WORK TO COMPLETE
Only lines holding "class" are needed; copy each of them from the data below.

════════════════

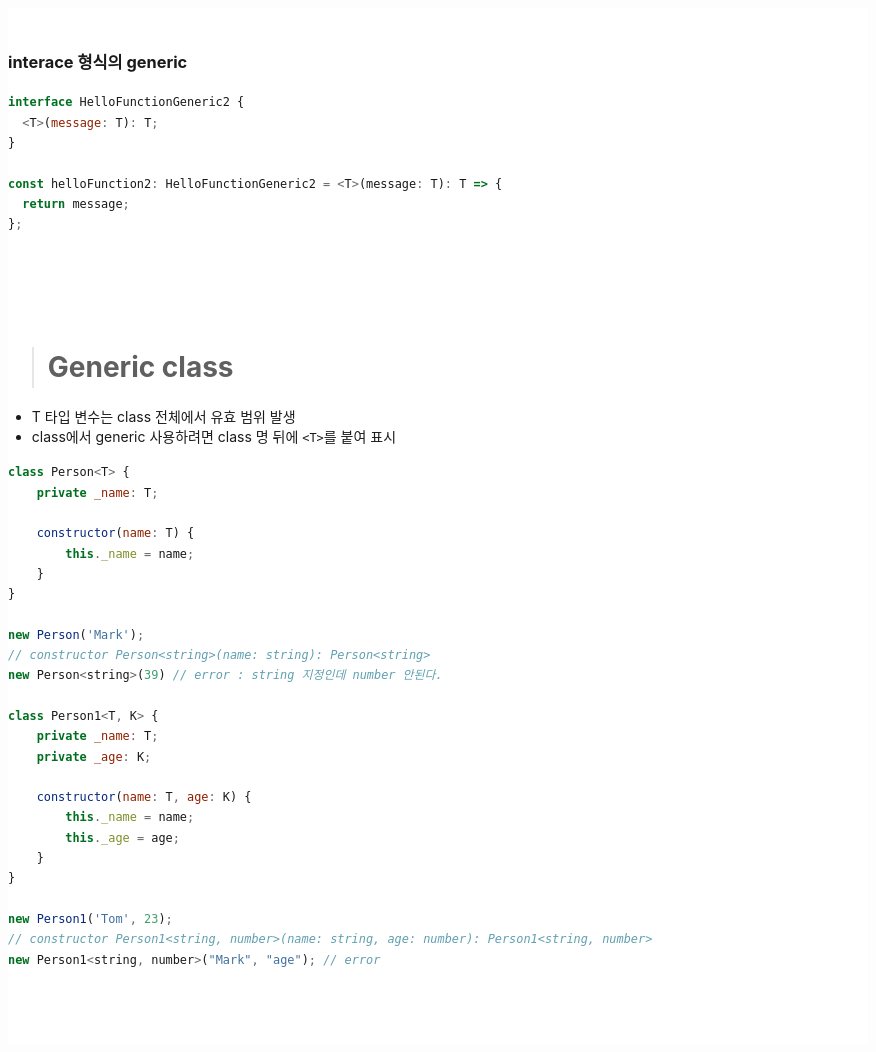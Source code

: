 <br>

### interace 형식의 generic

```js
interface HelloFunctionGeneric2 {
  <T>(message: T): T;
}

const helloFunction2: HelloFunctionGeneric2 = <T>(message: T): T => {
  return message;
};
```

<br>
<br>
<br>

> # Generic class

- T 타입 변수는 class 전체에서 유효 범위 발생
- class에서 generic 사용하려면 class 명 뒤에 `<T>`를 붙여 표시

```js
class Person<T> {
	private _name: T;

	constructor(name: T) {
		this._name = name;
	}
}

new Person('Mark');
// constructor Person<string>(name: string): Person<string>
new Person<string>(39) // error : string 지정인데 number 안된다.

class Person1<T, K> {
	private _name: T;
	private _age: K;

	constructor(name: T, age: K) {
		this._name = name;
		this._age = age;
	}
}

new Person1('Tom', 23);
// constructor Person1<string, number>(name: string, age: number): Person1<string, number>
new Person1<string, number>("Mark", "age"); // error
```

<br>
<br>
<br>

════════════════

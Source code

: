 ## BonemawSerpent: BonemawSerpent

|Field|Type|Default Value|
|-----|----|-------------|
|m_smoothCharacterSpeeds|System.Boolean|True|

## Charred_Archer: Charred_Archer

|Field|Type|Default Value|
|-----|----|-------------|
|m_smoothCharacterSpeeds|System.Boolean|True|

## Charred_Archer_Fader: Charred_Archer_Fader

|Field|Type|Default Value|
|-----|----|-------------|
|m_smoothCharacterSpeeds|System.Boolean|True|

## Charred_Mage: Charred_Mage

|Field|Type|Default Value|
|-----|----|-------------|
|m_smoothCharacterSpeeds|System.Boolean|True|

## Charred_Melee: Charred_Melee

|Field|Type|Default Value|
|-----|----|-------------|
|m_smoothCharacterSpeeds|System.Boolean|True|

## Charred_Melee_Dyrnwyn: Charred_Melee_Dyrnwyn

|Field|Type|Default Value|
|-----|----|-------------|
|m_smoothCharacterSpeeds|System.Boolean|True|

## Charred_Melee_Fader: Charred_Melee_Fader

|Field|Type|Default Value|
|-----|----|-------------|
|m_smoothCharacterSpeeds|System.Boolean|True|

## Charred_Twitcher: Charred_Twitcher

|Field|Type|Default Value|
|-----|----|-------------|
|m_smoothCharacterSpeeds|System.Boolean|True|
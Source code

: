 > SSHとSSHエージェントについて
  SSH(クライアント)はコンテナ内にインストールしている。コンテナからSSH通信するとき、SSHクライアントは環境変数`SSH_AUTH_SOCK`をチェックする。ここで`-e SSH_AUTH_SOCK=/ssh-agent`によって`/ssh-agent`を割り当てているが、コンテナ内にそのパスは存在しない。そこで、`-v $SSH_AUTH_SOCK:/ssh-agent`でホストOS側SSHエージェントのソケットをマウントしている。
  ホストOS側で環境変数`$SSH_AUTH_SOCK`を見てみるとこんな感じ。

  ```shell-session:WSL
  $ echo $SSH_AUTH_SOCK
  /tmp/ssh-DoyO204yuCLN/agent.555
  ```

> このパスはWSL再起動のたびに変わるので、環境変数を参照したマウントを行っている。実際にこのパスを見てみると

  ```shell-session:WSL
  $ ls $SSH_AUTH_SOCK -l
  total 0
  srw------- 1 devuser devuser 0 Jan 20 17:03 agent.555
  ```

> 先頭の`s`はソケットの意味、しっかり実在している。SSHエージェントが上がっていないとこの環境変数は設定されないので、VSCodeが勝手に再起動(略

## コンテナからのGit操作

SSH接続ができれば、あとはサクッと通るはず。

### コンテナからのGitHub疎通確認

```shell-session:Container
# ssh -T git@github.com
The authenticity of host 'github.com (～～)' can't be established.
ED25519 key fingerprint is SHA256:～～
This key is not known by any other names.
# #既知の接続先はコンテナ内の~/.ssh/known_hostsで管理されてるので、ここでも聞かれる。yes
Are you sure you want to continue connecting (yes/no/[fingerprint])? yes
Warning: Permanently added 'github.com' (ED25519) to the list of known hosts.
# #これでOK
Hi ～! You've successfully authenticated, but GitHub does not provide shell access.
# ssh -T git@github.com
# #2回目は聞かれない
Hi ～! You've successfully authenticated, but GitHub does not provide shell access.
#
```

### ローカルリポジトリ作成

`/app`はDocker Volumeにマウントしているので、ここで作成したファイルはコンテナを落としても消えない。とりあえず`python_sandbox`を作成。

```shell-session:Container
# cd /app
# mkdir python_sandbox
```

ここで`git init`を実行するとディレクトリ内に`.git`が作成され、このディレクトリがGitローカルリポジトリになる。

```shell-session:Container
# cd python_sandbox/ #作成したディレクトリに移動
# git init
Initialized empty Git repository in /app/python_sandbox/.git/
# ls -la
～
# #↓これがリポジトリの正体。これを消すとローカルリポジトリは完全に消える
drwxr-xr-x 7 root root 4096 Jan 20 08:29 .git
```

════════════════

RESULT
> # Generic class
- T 타입 변수는 class 전체에서 유효 범위 발생
- class에서 generic 사용하려면 class 명 뒤에 `<T>`를 붙여 표시
class Person<T> {
class Person1<T, K> {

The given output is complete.